== Work instructions ==
Needed from the entries below: every line that holds the word "research".

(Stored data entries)
>>>
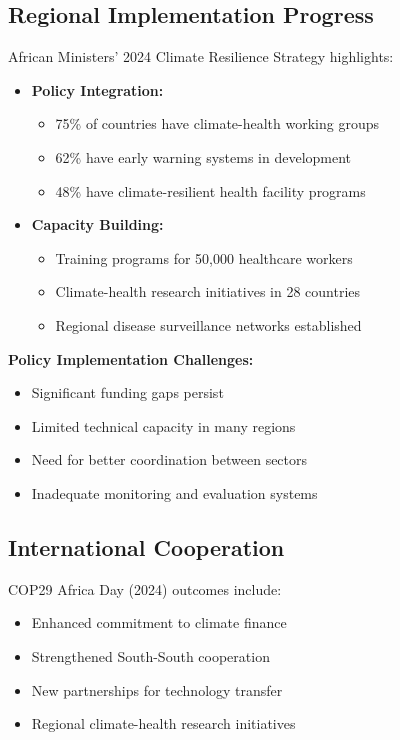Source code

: \subsection{Regional Implementation Progress}
African Ministers' 2024 Climate Resilience Strategy highlights:

\begin{itemize}
    \item \textbf{Policy Integration:}
    \begin{itemize}
        \item 75\% of countries have climate-health working groups
        \item 62\% have early warning systems in development
        \item 48\% have climate-resilient health facility programs
    \end{itemize}
    
    \item \textbf{Capacity Building:}
    \begin{itemize}
        \item Training programs for 50,000 healthcare workers
        \item Climate-health research initiatives in 28 countries
        \item Regional disease surveillance networks established
    \end{itemize}
\end{itemize}

\begin{keymessage}
\textbf{Policy Implementation Challenges:}
\begin{itemize}
    \item Significant funding gaps persist
    \item Limited technical capacity in many regions
    \item Need for better coordination between sectors
    \item Inadequate monitoring and evaluation systems
\end{itemize}
\end{keymessage}

\subsection{International Cooperation}
COP29 Africa Day (2024) outcomes include:

\begin{itemize}
    \item Enhanced commitment to climate finance
    \item Strengthened South-South cooperation
    \item New partnerships for technology transfer
    \item Regional climate-health research initiatives
\end{itemize}

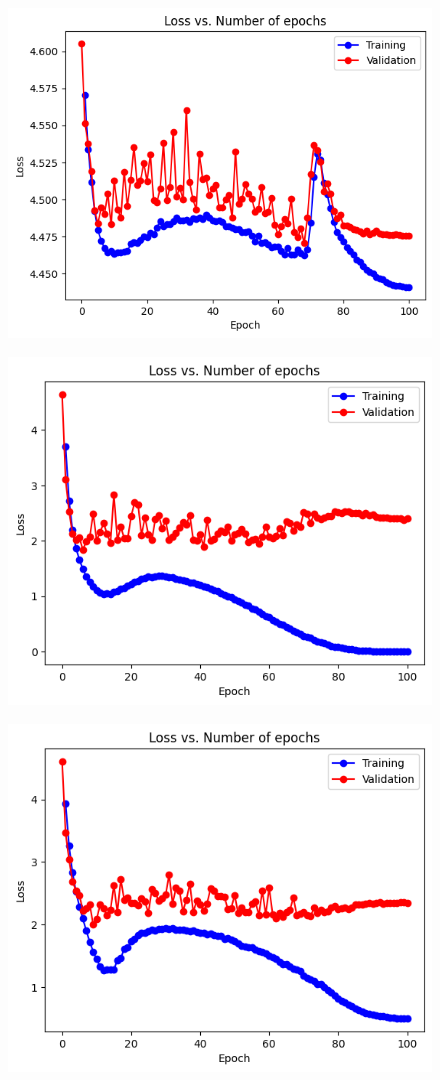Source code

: \documentclass{article}
\begin{document}
\begin{figure}[h]
\centering
\begin{minipage}{.5\textwidth}
  \centering
  \includegraphics[width=.6\linewidth]{assets/gumbel_softmax_le.png}
  \newline
  \noindent
  \label{fig:test1}
\end{minipage}%
\begin{minipage}{.5\textwidth}
  \centering
  \includegraphics[width=.6\linewidth]{assets/log_gumbel_softmax_le.png}
  \newline
  \noindent
  \label{fig:test2}
\end{minipage}
\end{figure}
\begin{figure}[h]
\centering
\begin{minipage}{.5\textwidth}
  \centering
  \includegraphics[width=.6\linewidth]{assets/log_taylor_softmax_le.png}
  \newline
  \noindent
  \label{fig:test2}
\end{minipage}
\end{figure}
\end{document}
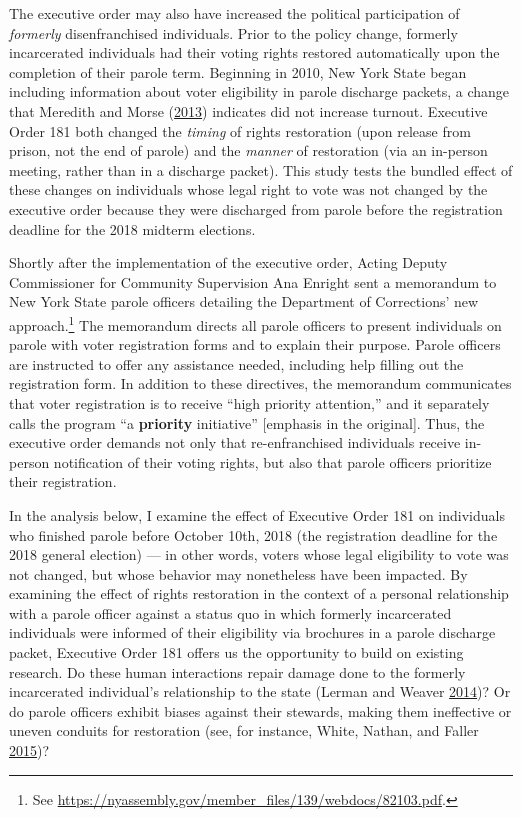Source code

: \documentclass[
  12pt,
]{article}
\begin{document}
The executive order may also have increased the political participation of \emph{formerly} disenfranchised individuals. Prior to the policy change, formerly incarcerated individuals had their voting rights restored automatically upon the completion of their parole term. Beginning in 2010, New York State began including information about voter eligibility in parole discharge packets, a change that Meredith and Morse (\protect\hyperlink{ref-Meredith2013}{2013}) indicates did not increase turnout. Executive Order 181 both changed the \emph{timing} of rights restoration (upon release from prison, not the end of parole) and the \emph{manner} of restoration (via an in-person meeting, rather than in a discharge packet). This study tests the bundled effect of these changes on individuals whose legal right to vote was not changed by the executive order because they were discharged from parole before the registration deadline for the 2018 midterm elections.

Shortly after the implementation of the executive order, Acting Deputy Commissioner for Community Supervision Ana Enright sent a memorandum to New York State parole officers detailing the Department of Corrections' new approach.\footnote{See \url{https://nyassembly.gov/member_files/139/webdocs/82103.pdf}.} The memorandum directs all parole officers to present individuals on parole with voter registration forms and to explain their purpose. Parole officers are instructed to offer any assistance needed, including help filling out the registration form. In addition to these directives, the memorandum communicates that voter registration is to receive ``high priority attention,'' and it separately calls the program ``a \textbf{priority} initiative'' {[}emphasis in the original{]}. Thus, the executive order demands not only that re-enfranchised individuals receive in-person notification of their voting rights, but also that parole officers prioritize their registration.

In the analysis below, I examine the effect of Executive Order 181 on individuals who finished parole before October 10th, 2018 (the registration deadline for the 2018 general election) --- in other words, voters whose legal eligibility to vote was not changed, but whose behavior may nonetheless have been impacted. By examining the effect of rights restoration in the context of a personal relationship with a parole officer against a status quo in which formerly incarcerated individuals were informed of their eligibility via brochures in a parole discharge packet, Executive Order 181 offers us the opportunity to build on existing research. Do these human interactions repair damage done to the formerly incarcerated individual's relationship to the state (Lerman and Weaver \protect\hyperlink{ref-Lerman2014}{2014})? Or do parole officers exhibit biases against their stewards, making them ineffective or uneven conduits for restoration (see, for instance, White, Nathan, and Faller \protect\hyperlink{ref-White2015}{2015})?
\end{document}
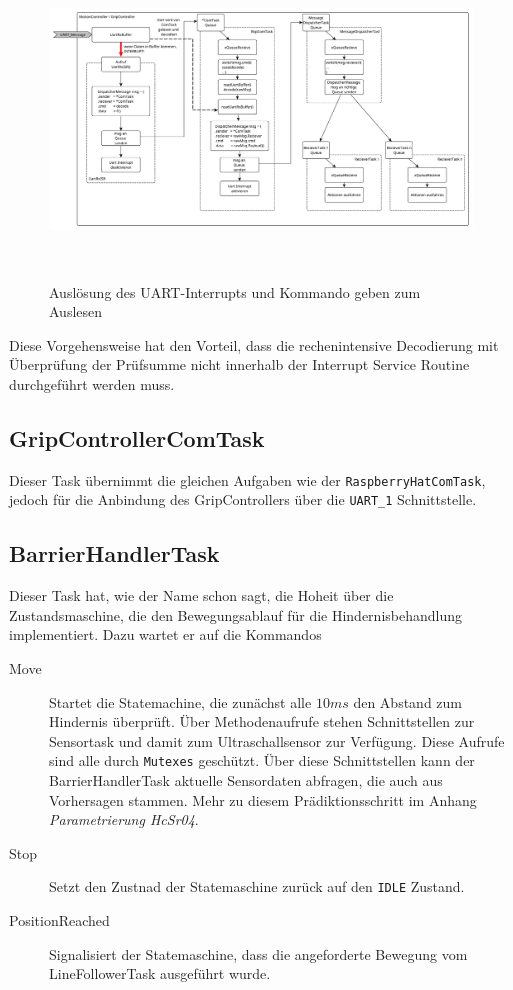 \documentclass[main.tex]{subfiles} %
\begin{document}
\begin{figure}[H]
    \centering
    \includegraphics[width=1\linewidth]{./fig_Firmware_MotionController/UartAuslesen.pdf}
    \caption{Auslösung des UART-Interrupts und Kommando geben zum Auslesen}~\label{fig:UartAuslesen}
\end{figure}

Diese Vorgehensweise hat den Vorteil, dass die rechenintensive Decodierung mit
Überprüfung der Prüfsumme nicht innerhalb der Interrupt Service Routine
durchgeführt werden muss.

\subsection*{GripControllerComTask}
Dieser Task übernimmt die gleichen Aufgaben wie der
\texttt{RaspberryHatComTask}, jedoch für die Anbindung des GripControllers über
die \texttt{UART\_1} Schnittstelle.

\subsection*{BarrierHandlerTask}
Dieser Task hat, wie der Name schon sagt, die Hoheit über die Zustandsmaschine,
die den Bewegungsablauf für die Hindernisbehandlung implementiert. Dazu wartet
er auf die Kommandos

\begin{description}
    \item[Move] Startet die Statemachine, die zunächst alle $10ms$ den Abstand zum
        Hindernis überprüft. Über Methodenaufrufe stehen Schnittstellen zur Sensortask
        und damit zum Ultraschallsensor zur Verfügung. Diese Aufrufe sind alle durch
        \texttt{Mutexes} geschützt. Über diese Schnittstellen kann der
        BarrierHandlerTask aktuelle Sensordaten abfragen, die auch aus Vorhersagen
        stammen. Mehr zu diesem Prädiktionsschritt im Anhang \textit{Parametrierung
            HcSr04}.

    \item[Stop] Setzt den Zustnad der Statemaschine zurück auf den \texttt{IDLE} Zustand.

    \item[PositionReached] Signalisiert der Statemaschine, dass die angeforderte Bewegung
        vom LineFollowerTask ausgeführt wurde.
\end{description}
\end{document}
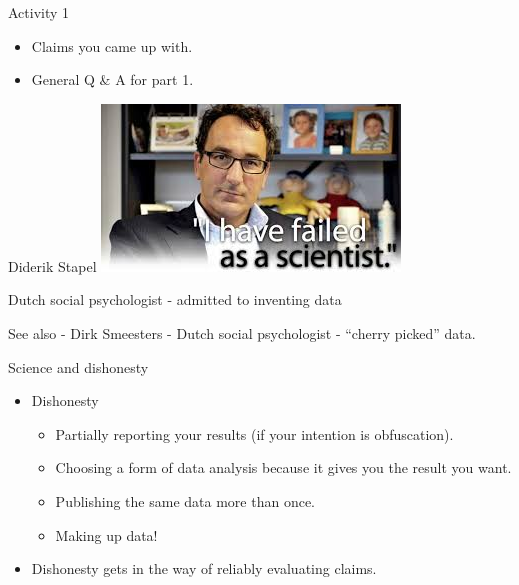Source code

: \documentclass{beamer}
\begin{document}
\begin{frame}{Activity 1}
  \begin{itemize}
  \item Claims you came up with.
  \item General Q \& A for part 1.
  \end{itemize}
\end{frame}

\begin{frame}{Diderik Stapel}
	\includegraphics[width=.9\textwidth]{pics/stapel.jpg}

	Dutch social psychologist - admitted to inventing data
	
	See also - Dirk Smeesters - Dutch social psychologist - ``cherry picked'' data.
	
\end{frame}

\begin{frame}{Science and dishonesty}
	\begin{itemize}
		\item Dishonesty
		\begin{itemize}
			\item Partially reporting your results (if your intention is obfuscation). 
			\item Choosing a form of data analysis because it gives you the result you want.
			\item Publishing the same data more than once.
			\item Making up data!
		\end{itemize}
		\item Dishonesty gets in the way of reliably evaluating claims.
	\end{itemize}
\end{frame}
\end{document}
<<<
== Exercise answer ==
        \item Climate-health research initiatives in 28 countries
    \item Regional climate-health research initiatives
In the analysis below, I examine the effect of Executive Order 181 on individuals who finished parole before October 10th, 2018 (the registration deadline for the 2018 general election) --- in other words, voters whose legal eligibility to vote was not changed, but whose behavior may nonetheless have been impacted. By examining the effect of rights restoration in the context of a personal relationship with a parole officer against a status quo in which formerly incarcerated individuals were informed of their eligibility via brochures in a parole discharge packet, Executive Order 181 offers us the opportunity to build on existing research. Do these human interactions repair damage done to the formerly incarcerated individual's relationship to the state (Lerman and Weaver \protect\hyperlink{ref-Lerman2014}{2014})? Or do parole officers exhibit biases against their stewards, making them ineffective or uneven conduits for restoration (see, for instance, White, Nathan, and Faller \protect\hyperlink{ref-White2015}{2015})?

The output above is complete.